## Task directions
Transcribe exactly the lines from the one containing "Reading as part" through the end of the entries, including both the first and the last, and nothing else.

## Available data
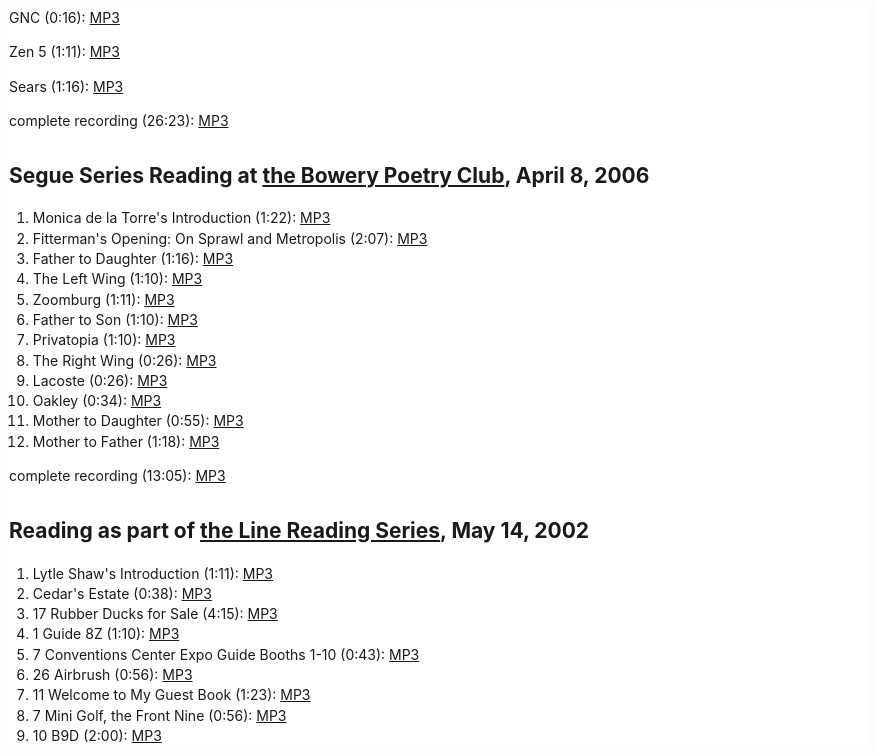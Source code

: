 GNC (0:16): [MP3](https://media.sas.upenn.edu/pennsound/authors/Fitterman/10-27-07/Fitterman-Rob_27_GNC_from-Sprawl_Segue-Series_BPC_10-27-07.mp3)

Zen 5 (1:11): [MP3](https://media.sas.upenn.edu/pennsound/authors/Fitterman/10-27-07/Fitterman-Rob_28_Zen-5_from-Sprawl_Segue-Series_BPC_10-27-07.mp3)

Sears (1:16): [MP3](https://media.sas.upenn.edu/pennsound/authors/Fitterman/10-27-07/Fitterman-Rob_29_Sears_from-Sprawl_Segue-Series_BPC_10-27-07.mp3)

complete recording (26:23): [MP3](http://media.sas.upenn.edu/pennsound/authors/Fitterman/Fitterman-Rob_Complete-Reading_Segue-Series_BPC_10-27-07.mp3)

Segue Series Reading at [the Bowery Poetry Club](http://writing.upenn.edu/pennsound/x/Segue-BPC.html), April 8, 2006
--------------------------------------------------------------------------------------------------------------------

1.  Monica de la Torre's Introduction (1:22): [MP3](http://media.sas.upenn.edu/pennsound/authors/Fitterman/Fitterman_Segue_2006/Fitterman-Rob_01_Monica-Introduction_Segue_NY_4-8-06.mp3)
2.  Fitterman's Opening: On Sprawl and Metropolis (2:07): [MP3](http://media.sas.upenn.edu/pennsound/authors/Fitterman/Fitterman_Segue_2006/Fitterman-Rob_02_Fitterman-Opening_Segue_NY_4-8-06.mp3)
3.  Father to Daughter (1:16): [MP3](http://media.sas.upenn.edu/pennsound/authors/Fitterman/Fitterman_Segue_2006/Fitterman-Rob_03_From-Father-to_Segue_NY_4-8-06.mp3)
4.  The Left Wing (1:10): [MP3](http://media.sas.upenn.edu/pennsound/authors/Fitterman/Fitterman_Segue_2006/Fitterman-Rob_04_The-Left-Wing_Segue_NY_4-8-06.mp3)
5.  Zoomburg (1:11): [MP3](http://media.sas.upenn.edu/pennsound/authors/Fitterman/Fitterman_Segue_2006/Fitterman-Rob_05_Zoomburg_Segue_NY_4-8-06.mp3)
6.  Father to Son (1:10): [MP3](http://media.sas.upenn.edu/pennsound/authors/Fitterman/Fitterman_Segue_2006/Fitterman-Rob_06_Father-to-Son_Segue_NY_4-8-06.mp3)
7.  Privatopia (1:10): [MP3](http://media.sas.upenn.edu/pennsound/authors/Fitterman/Fitterman_Segue_2006/Fitterman-Rob_07_Privatopia_Segue_NY_4-8-06.mp3)
8.  The Right Wing (0:26): [MP3](http://media.sas.upenn.edu/pennsound/authors/Fitterman/Fitterman_Segue_2006/Fitterman-Rob_08_The-Right-Wing_Segue_NY_4-8-06.mp3)
9.  Lacoste (0:26): [MP3](http://media.sas.upenn.edu/pennsound/authors/Fitterman/Fitterman_Segue_2006/Fitterman-Rob_09_Lacoste_Segue_NY_4-8-06.mp3)
10. Oakley (0:34): [MP3](http://media.sas.upenn.edu/pennsound/authors/Fitterman/Fitterman_Segue_2006/Fitterman-Rob_10_Oakley_Segue_NY_4-8-06.mp3)
11. Mother to Daughter (0:55): [MP3](http://media.sas.upenn.edu/pennsound/authors/Fitterman/Fitterman_Segue_2006/Fitterman-Rob_11_Mother-to-Daughter_Segue_NY_4-8-06.mp3)
12. Mother to Father (1:18): [MP3](http://media.sas.upenn.edu/pennsound/authors/Fitterman/Fitterman_Segue_2006/Fitterman-Rob_12_Mother-to-Father_Segue_NY_4-8-06.mp3)

complete recording (13:05): [MP3](http://media.sas.upenn.edu/pennsound/authors/Fitterman/Fitterman-Rob_Segue_NY_4-8-06.mp3)

Reading as part of [the Line Reading Series](http://writing.upenn.edu/pennsound/x/Line-Reading-Series.html), May 14, 2002
-------------------------------------------------------------------------------------------------------------------------

1.  Lytle Shaw's Introduction (1:11): [MP3](http://media.sas.upenn.edu/pennsound/authors/Fitterman/Line%20Reading/Fitterman-Rob_01_Intro_Line-Reading_05-14-02.mp3)
2.  Cedar's Estate (0:38): [MP3](http://media.sas.upenn.edu/pennsound/authors/Fitterman/Line%20Reading/Fitterman-Rob_02_Cedars-Estate_Line-Reading_05-14-02.mp3)
3.  17 Rubber Ducks for Sale (4:15): [MP3](http://media.sas.upenn.edu/pennsound/authors/Fitterman/Line%20Reading/Fitterman-Rob_03_17-Rubber-Ducks-for_Line-Reading_05-14-02.mp3)
4.  1 Guide 8Z (1:10): [MP3](http://media.sas.upenn.edu/pennsound/authors/Fitterman/Line%20Reading/Fitterman-Rob_04_1-Guide-8Z_Line-Reading_05-14-02.mp3)
5.  7 Conventions Center Expo Guide Booths 1-10 (0:43): [MP3](http://media.sas.upenn.edu/pennsound/authors/Fitterman/Line%20Reading/Fitterman-Rob_05_7-Convention-Center-Expo_Line-Reading_05-14-02.mp3)
6.  26 Airbrush (0:56): [MP3](http://media.sas.upenn.edu/pennsound/authors/Fitterman/Line%20Reading/Fitterman-Rob_06_26-Airbrush_Line-Reading_05-14-02.mp3)
7.  11 Welcome to My Guest Book (1:23): [MP3](http://media.sas.upenn.edu/pennsound/authors/Fitterman/Line%20Reading/Fitterman-Rob_07_Welcome-to-My_Line-Reading_05-14-02.mp3)
8.  7 Mini Golf, the Front Nine (0:56): [MP3](http://media.sas.upenn.edu/pennsound/authors/Fitterman/Line%20Reading/Fitterman-Rob_08_7-Mini-Golf_Line-Reading_05-14-02.mp3)
9.  10 B9D (2:00): [MP3](http://media.sas.upenn.edu/pennsound/authors/Fitterman/Line%20Reading/Fitterman-Rob_09_10-B9D_Line-Reading_05-14-02.mp3)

## Output of the exercise
Reading as part of [the Line Reading Series](http://writing.upenn.edu/pennsound/x/Line-Reading-Series.html), May 14, 2002
-------------------------------------------------------------------------------------------------------------------------

1.  Lytle Shaw's Introduction (1:11): [MP3](http://media.sas.upenn.edu/pennsound/authors/Fitterman/Line%20Reading/Fitterman-Rob_01_Intro_Line-Reading_05-14-02.mp3)
2.  Cedar's Estate (0:38): [MP3](http://media.sas.upenn.edu/pennsound/authors/Fitterman/Line%20Reading/Fitterman-Rob_02_Cedars-Estate_Line-Reading_05-14-02.mp3)
3.  17 Rubber Ducks for Sale (4:15): [MP3](http://media.sas.upenn.edu/pennsound/authors/Fitterman/Line%20Reading/Fitterman-Rob_03_17-Rubber-Ducks-for_Line-Reading_05-14-02.mp3)
4.  1 Guide 8Z (1:10): [MP3](http://media.sas.upenn.edu/pennsound/authors/Fitterman/Line%20Reading/Fitterman-Rob_04_1-Guide-8Z_Line-Reading_05-14-02.mp3)
5.  7 Conventions Center Expo Guide Booths 1-10 (0:43): [MP3](http://media.sas.upenn.edu/pennsound/authors/Fitterman/Line%20Reading/Fitterman-Rob_05_7-Convention-Center-Expo_Line-Reading_05-14-02.mp3)
6.  26 Airbrush (0:56): [MP3](http://media.sas.upenn.edu/pennsound/authors/Fitterman/Line%20Reading/Fitterman-Rob_06_26-Airbrush_Line-Reading_05-14-02.mp3)
7.  11 Welcome to My Guest Book (1:23): [MP3](http://media.sas.upenn.edu/pennsound/authors/Fitterman/Line%20Reading/Fitterman-Rob_07_Welcome-to-My_Line-Reading_05-14-02.mp3)
8.  7 Mini Golf, the Front Nine (0:56): [MP3](http://media.sas.upenn.edu/pennsound/authors/Fitterman/Line%20Reading/Fitterman-Rob_08_7-Mini-Golf_Line-Reading_05-14-02.mp3)
9.  10 B9D (2:00): [MP3](http://media.sas.upenn.edu/pennsound/authors/Fitterman/Line%20Reading/Fitterman-Rob_09_10-B9D_Line-Reading_05-14-02.mp3)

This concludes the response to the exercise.